View Full Version : [ubuntu] Why is administrative password =id passwrd and not root's ???

August 21st, 2008, 03:35 PM
I have just changed my root's password to not be the same as my main ID (one created at install time) because I believe those two should have different passwords.

But when I started the package update download, on the question of the administrative password, I had entered the root's password and it rejected it. It only accepted the main ID's password.

Why ????

This does not make sense. In all Unix systems and Linux system, all administrative autorization should be done via the root id and have a password of its own.

Why is that procedure established through all Ubuntu's process and installation process ???

It can cause security risks. Lets say someone uses my Ubuntu and because I didn't created a new id and put my trust into that someone, that something gets messed up because he/she entered my id's password on one administratove pannel to process a high level command ????

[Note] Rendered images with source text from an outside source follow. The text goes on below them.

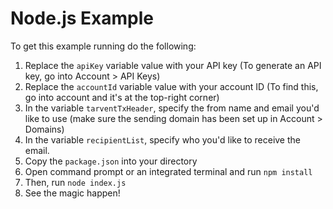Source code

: # Node.js Example
To get this example running do the following:

1. Replace the `apiKey` variable value with your API key (To generate an API key, go into Account > API Keys)
2. Replace the `accountId` variable value with your account ID (To find this, go into account and it's at the top-right corner)
3. In the variable `tarventTxHeader`, specify the from name and email you'd like to use (make sure the sending domain has been set up in Account > Domains)
4. In the variable `recipientList`, specify who you'd like to receive the email.
5. Copy the `package.json` into your directory
4. Open command prompt or an integrated terminal and run `npm install`
5. Then, run `node index.js`
6. See the magic happen!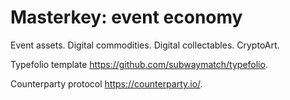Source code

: # Masterkey: event economy
Event assets. Digital commodities. Digital collectables. CryptoArt.

Typefolio template https://github.com/subwaymatch/typefolio.

Counterparty protocol https://counterparty.io/.
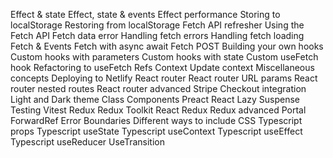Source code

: Effect & state
Effect, state & events
Effect performance
Storing to localStorage
Restoring from localStorage
Fetch API refresher
Using the Fetch API
Fetch data error
Handling fetch errors
Handling fetch loading
Fetch & Events
Fetch with async await
Fetch POST
Building your own hooks
Custom hooks with parameters
Custom hooks with state
Custom useFetch hook
Refactoring to useFetch
Refs
Context
Update context
Miscellaneous concepts
Deploying to Netlify
React router
React router URL params
React router nested routes
React router advanced
Stripe Checkout integration
Light and Dark theme
Class Components
Preact
React Lazy
Suspense
Testing
Vitest
Redux
Redux Toolkit
React Redux
Redux advanced
Portal
ForwardRef
Error Boundaries
Different ways to include CSS
Typescript props
Typescript useState
Typescript useContext
Typescript useEffect
Typescript useReducer
UseTransition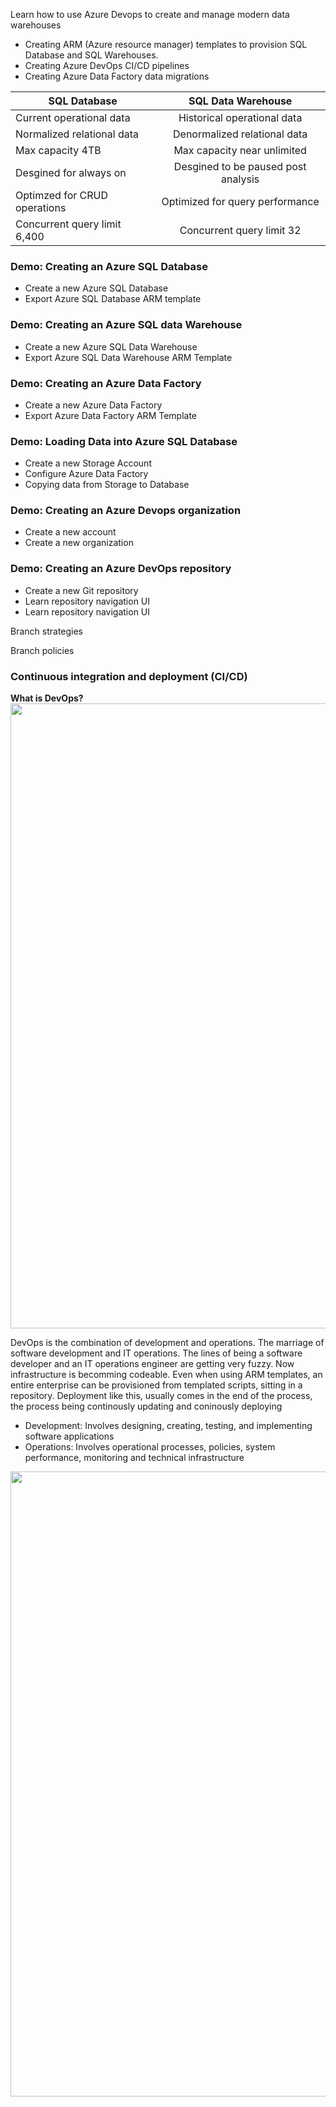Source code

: <p> Learn how to use Azure Devops to create and manage modern data warehouses </p>

<ul>
 <li> Creating ARM (Azure resource manager) templates to provision SQL Database and SQL Warehouses. </li>
 <li> Creating Azure DevOps CI/CD pipelines </li>
 <li> Creating Azure Data Factory data migrations </li>
 </ul>
 

 | SQL Database      | SQL Data Warehouse       |
| ------------- |:-------------:|
| Current operational data  | Historical operational data |
| Normalized relational data    | Denormalized relational data     |
| Max capacity 4TB | Max capacity near unlimited       |
| Desgined for always on  | Desgined to be paused post analysis        |
| Optimzed for CRUD operations   | Optimized for query performance      |
| Concurrent query limit 6,400 |Concurrent query limit 32|  
 
 
<h3> Demo: Creating an Azure SQL Database </h3>
<ul>
 <li> Create a new Azure SQL Database </li>
 <li> Export Azure SQL Database ARM template </li>
 </ul>
 
 <h3> Demo: Creating an Azure SQL data Warehouse </h3>
 <ul>
 <li> Create a new Azure SQL Data Warehouse </li>
 <li> Export Azure SQL Data Warehouse ARM Template </li>
 </ul>
 
 <h3> Demo: Creating an Azure Data Factory </h3>
 <ul>
 <li> Create a new Azure Data Factory </li>
 <li> Export Azure Data Factory ARM Template </li>
 </ul>
 
 
 <h3> Demo: Loading Data into Azure SQL Database </h3>
 <ul> 
 <li> Create a new Storage Account  </li>
 <li> Configure Azure Data Factory </li>
 <li> Copying data from Storage to Database </li>
 </ul>
 
 <h3> Demo: Creating an Azure Devops organization </h3>
 <ul>
 <li> Create a new account </li>
 <li> Create a new organization </li>
 </ul>
 
 <h3> Demo: Creating an Azure DevOps repository </h3>
 <ul>
 <li> Create a new Git repository </li>
 <li> Learn repository navigation UI </li>
 <li> Learn repository navigation UI </li>
 </ul>
 
 <p> Branch strategies</p>
 
 <p> Branch policies </p>
 
 <h3> Continuous integration and deployment (CI/CD) </h3>
 <b> What is DevOps? </b>
 
 <img src="https://miro.medium.com/max/3964/1*AwvDJDfErlD34ox2QpwGoA.png" width="1000">
 
 
 <p> DevOps is the combination of development and operations. The marriage of software development and IT operations. The lines of being a software developer and an IT operations engineer are getting very fuzzy. Now infrastructure is becomming codeable. Even when using ARM templates, an entire enterprise can be provisioned from templated scripts, sitting in a repository. Deployment like this, usually comes in the end of the process, the process being continously updating and coninously deploying </p>     </p>
 <ul> 
 <li> Development: Involves designing, creating, testing, and implementing software applications </li>
 <li> Operations: Involves operational processes, policies, system performance, monitoring and technical infrastructure </li>
 </ul>
 
 <img src="https://cloudandmobileblogcom.files.wordpress.com/2018/07/devops.jpg?w=833" width="1000">
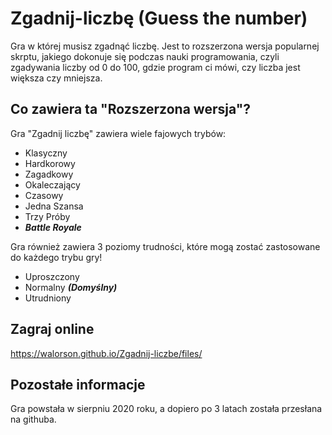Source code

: # Zgadnij-liczbę (Guess the number)
Gra w której musisz zgadnąć liczbę. Jest to rozszerzona wersja popularnej skrptu, jakiego dokonuje się podczas nauki programowania, czyli zgadywania liczby od 0 do 100, gdzie program ci mówi, czy liczba jest większa czy mniejsza.

## Co zawiera ta "Rozszerzona wersja"?
Gra "Zgadnij liczbę" zawiera wiele fajowych trybów:
* Klasyczny
* Hardkorowy
* Zagadkowy
* Okaleczający
* Czasowy
* Jedna Szansa
* Trzy Próby
* ***Battle Royale***

Gra również zawiera 3 poziomy trudności, które mogą zostać zastosowane do każdego trybu gry!
* Uproszczony
* Normalny ***(Domyślny)***
* Utrudniony
## Zagraj online
https://walorson.github.io/Zgadnij-liczbe/files/
## Pozostałe informacje
Gra powstała w sierpniu 2020 roku, a dopiero po 3 latach została przesłana na githuba.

August 21st, 2008, 04:26 PM
That's called stupidity because you never hand over admin passwords when you aren't sure whether they know enough to avoid commands which can trash your system.You would be better off creating a new account,it takes under 5 minutes.
Also read:

August 21st, 2008, 04:52 PM
Root does not have a password in Ubuntu (effectively disabling the root account). The "admin" password works like sudo and is just the users password. You can create users who don't have sudo/admin access. Remove the root password and create unprivileged accounts for those who should not have root access.

August 21st, 2008, 04:55 PM
Ib Ubuntu, you have to protect your user password as you would the root password. Ubuntu 8.10 will ship with a "guest account"; until then, you can make one yourself if needed.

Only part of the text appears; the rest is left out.